Et c’est un pro­jet de route cou­pant les jar­dins qui ramène la “peste”. Celle-ci emporte jusqu’aux parents de Julien, conduit la mère d’Agnèse à par­tir rapi­de­ment. Julien prend le fusil…

Le récit passe par trois nar­ra­teurs prin­ci­paux qui expose leur vision, leur res­senti des situa­tions en fonc­tion de leur moti­va­tion, de leurs sen­ti­ments et de leur sen­si­bi­lité. Julien raconte sous le nom du Greko, Agnèse est La Nymphe et Alberto Le Chiot. Si les com­po­santes de l’intrigue peuvent faire pen­ser à d’autres récits célèbres, le trai­te­ment, l’assemblage, le cadre et l’angle d’approche qu’en fait le roman­cier sont habiles, ancrés dans une société agraire et retiennent l’attention par un côté nova­teur.
Outre les péri­pé­ties d’un amour fou, qu’il est tou­jours plai­sant de suivre à défaut de le vivre, l’auteur dépeint, à tra­vers l’histoire de deux familles, la vie dans l’Aspromonte, une région de la Calabre. Il évoque aussi ces migra­tions dont on parle tant aujourd’hui, mais qui ont existé de tous temps. Ainsi, l’Aspromonte a été fon­dée par des femmes venues de Grèce pour construire une société matriar­cale paci­fi­ca­trice. Si le titre ita­lien, Il sal­to­zoppo, peut s’entendre comme Le saut à cloche-pied, le titre fran­çais fait réfé­rence à ces mères tis­seuses dans les vil­lages qui tra­vaillent la soie et qui, en cati­mini, nouent des attaches entre les géné­ra­tions, pro­tègent et érigent des rap­ports plus forts que ceux des armes. Les mafias sont très pré­sentes avec celle d’origine locale dénom­mée la ‘ndran­gheta et, sur­tout en seconde par­tie, les triades chinoises.

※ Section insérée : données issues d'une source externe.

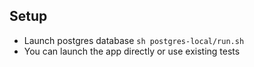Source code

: 
## Setup

- Launch postgres database `sh postgres-local/run.sh`
- You can launch the app directly or use existing tests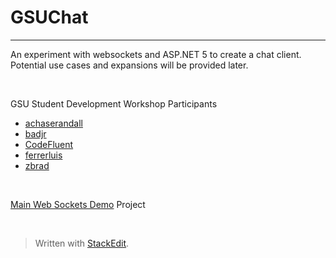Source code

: 
# GSUChat
*****
An experiment with websockets and ASP.NET 5 to create a chat client. Potential use cases and expansions will be provided later.

<br>

GSU Student Development Workshop Participants

<ul>
<li><a href="https://github.com/achaserandall">achaserandall</li>
<li><a href="https://github.com/badjr">badjr</li>
<li><a href="https://github.com/CodeFluent">CodeFluent</li>
<li><a href="https://github.com/ferrerluis">ferrerluis</li>
<li><a href="https://github.com/zbrad">zbrad</li>
</ul>

<!--Markdown syntax in StackEdit does not work with Github (> =! * for Markdown purposes)-->

<br>

Main [Web Sockets Demo](https://github.com/zbrad/WebSocketsDemo) Project


<br>

> Written with [StackEdit](https://stackedit.io/).
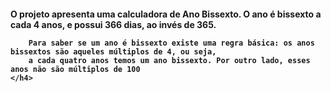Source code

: <!DOCTYPE html>
<html lang="pt-br">
<head>
    <meta charset="UTF-8">
    <meta name="viewport" content="width=device-width, initial-scale=1.0">
    <title>READ ME </title>
</head>
<body>
    <h4> 
        O projeto apresenta uma calculadora de Ano Bissexto. O ano é bissexto a cada 4 anos, e possui 366 dias, ao invés de 365.
        
        Para saber se um ano é bissexto existe uma regra básica: os anos bissextos são aqueles múltiplos de 4, ou seja, 
        a cada quatro anos temos um ano bissexto. Por outro lado, esses anos não são múltiplos de 100 
    </h4>
</body>
</html>
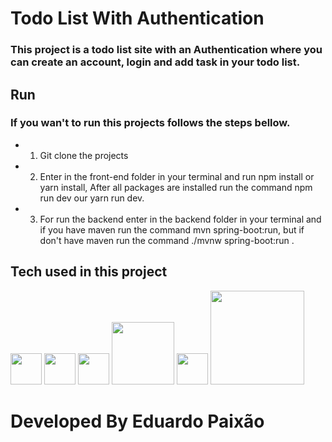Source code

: # Todo List With Authentication
### This project is a todo list site with an Authentication where you can create an account, login and add task in your todo list.
## Run
### If you wan't to run this projects follows the steps bellow.
*  1) Git clone the projects

* 2) Enter in the front-end folder in your terminal and run npm install or yarn install, After all packages are installed run the command npm run dev our yarn run dev.

* 3) For run the backend enter in the backend folder in your terminal and if you have maven run the command mvn spring-boot:run, but if don't have maven run the command ./mvnw spring-boot:run .

## Tech used in this project

 <img width="50px" src="https://camo.githubusercontent.com/393e6dcf504f503ca2a41f56841910e63c35718d5e0e669551fb941f79182692/68747470733a2f2f63646e2e63646e6c6f676f2e636f6d2f6c6f676f732f742f39362f747970657363726970742e737667"   /> 
  <img width="50px" src="https://camo.githubusercontent.com/27d0b117da00485c56d69aef0fa310a3f8a07abecc8aa15fa38c8b78526c60ac/68747470733a2f2f63646e2e6a7364656c6976722e6e65742f67682f64657669636f6e732f64657669636f6e2f69636f6e732f72656163742f72656163742d6f726967696e616c2e737667"  />
    <img width="50px" src="https://camo.githubusercontent.com/20ffa1c9a31e2c991c8b52b0cb7be938de51db4b7a9299658fef28efb0cc845a/68747470733a2f2f63646e2e6a7364656c6976722e6e65742f67682f64657669636f6e732f64657669636f6e2f69636f6e732f6a6176612f6a6176612d6f726967696e616c2e737667"  />
      <img width="100px" src="https://camo.githubusercontent.com/0ad01a8a7559f001752574a694d7b0f82253e5e8d07483c781ef3f8d0eeb20b7/68747470733a2f2f737072696e672e696f2f696d616765732f737072696e672d6c6f676f2d39313436613464333239383736306332653765343935393531383465313937352e737667"  />  
      <img width="50px" src="https://camo.githubusercontent.com/d536b9cc0c533324368535ece721f5424f28eae3ec0e6f3847408948ecacfce6/68747470733a2f2f63646e2e6a7364656c6976722e6e65742f67682f64657669636f6e732f64657669636f6e2f69636f6e732f706f737467726573716c2f706f737467726573716c2d6f726967696e616c2e737667"  />  
  <img width="150px" src="    https://camo.githubusercontent.com/79bd63613a87b928ba1167837c6ba6b8e627bbf6eb2773d076bd9e3885b409af/68747470733a2f2f63646e2e63646e6c6f676f2e636f6d2f6c6f676f732f642f382f646f636b65722e737667"  />  
  
  
# Developed By Eduardo Paixão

Avec La Soie et le fusil, Gioac­chino Criaco signe une brillante fable où il mêle avec un égal bon­heur des thèmes mytho­lo­giques, bibliques avec inter­ven­tion des dieux, de leurs malé­dic­tions repré­sen­tées, entre autres, par le monde exté­rieur et la mondialisation.

serge per­raud

Gioac­chino Criaco, La Soie et le fusil (Il sal­to­zoppo), tra­duit de l’italien par Serge Qua­drup­pani, Métai­lié Noir, coll. “Biblio­thèque ita­lienne”, avril 2018, 208 p. – 18,00 €.